Names
Planeedi (Planeet)
Planet. Celestial street-name group. See also Saturni.
Plangu (Plank)
Plank, board, fence, railing, palisade. Probably named for (an apparently now-defunct) local sawmill.
Plasti (Plast)
Plastic. Named after the Salvo plastics company once located at Leningradi 81. Founded in Tallinn in 1948 as a cooperative-artel for disabled people, employing 15, it grew into one of Estonia’s largest companies. At its peak, its 1150-plus staff manufactured products ranging from bakelite utensils, dolls, board games, goggles and helmets, to skis and hockey pucks. Following Restoration of Independence, the company was gradually sold off and, in 2008, one year after the street’s naming, liquidated. Road planned to run (one day) from Peterburi to Punane.
Plate torn (0) 
Herbord Plaete (fl. late 14th / early 15th C), wealthy burgher of Tallinn, tower chief. See also Saunatorn.
Pleekmägi (0)
Lit. Bleach hill.
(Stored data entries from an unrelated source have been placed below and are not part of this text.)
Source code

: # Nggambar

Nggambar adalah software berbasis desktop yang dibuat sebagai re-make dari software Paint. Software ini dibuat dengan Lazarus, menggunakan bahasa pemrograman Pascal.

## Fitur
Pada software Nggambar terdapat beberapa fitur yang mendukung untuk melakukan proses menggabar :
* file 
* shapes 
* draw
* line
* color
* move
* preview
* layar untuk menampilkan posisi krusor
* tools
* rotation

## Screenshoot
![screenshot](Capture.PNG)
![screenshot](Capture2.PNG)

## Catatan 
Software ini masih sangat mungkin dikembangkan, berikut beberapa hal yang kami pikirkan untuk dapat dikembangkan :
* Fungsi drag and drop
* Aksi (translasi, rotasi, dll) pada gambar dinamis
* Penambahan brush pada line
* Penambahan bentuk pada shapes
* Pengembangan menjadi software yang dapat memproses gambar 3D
Two names for two locations: Pleekmäe paik (area, place...) and Pleekmägi, which suspiciously look like they refer to the same plot, geo-referenced some 50 m apart. Bleachfields or bleaching-greens were outdoor areas used by textile workers to lay out fabric to bleach in the glorious Estonian sun, a definite improvement on the legacy Roman method of fulling, or treading it in stale urine and letting the ammonia work its magic. Despite the two names, and given the distance between them, the area probably spread SE from Pleekmäe paik just east of Kaasani church at ///knocking.trainer.fancied to Pleekmägi at ///await.blossom.glosses, a good 250 m NW of Liivamäe. Given the lengths involved and time required (1-2 months in the UK, so probably more Estonia), the area was probably quite large and may well have spread further SE, all the more so since the Tallinna Linna Plaan of 1922 seems to show the area south of then Aafrika (see Võistluse) as being a hill, which may have stretched the area even further S or E of Liivamäe. Locations first recorded in the 16th C as Pleekmäe, Bleichberg and up der bleke (Pleekmägi, TT) and Pleekmääl (1723), pleeksmäggi and der Bleichs-Berg (1732), then Blekmaye, and Bleekmay (Pleekmäe paik, KNAB), but precise dating and sequencing is unclear.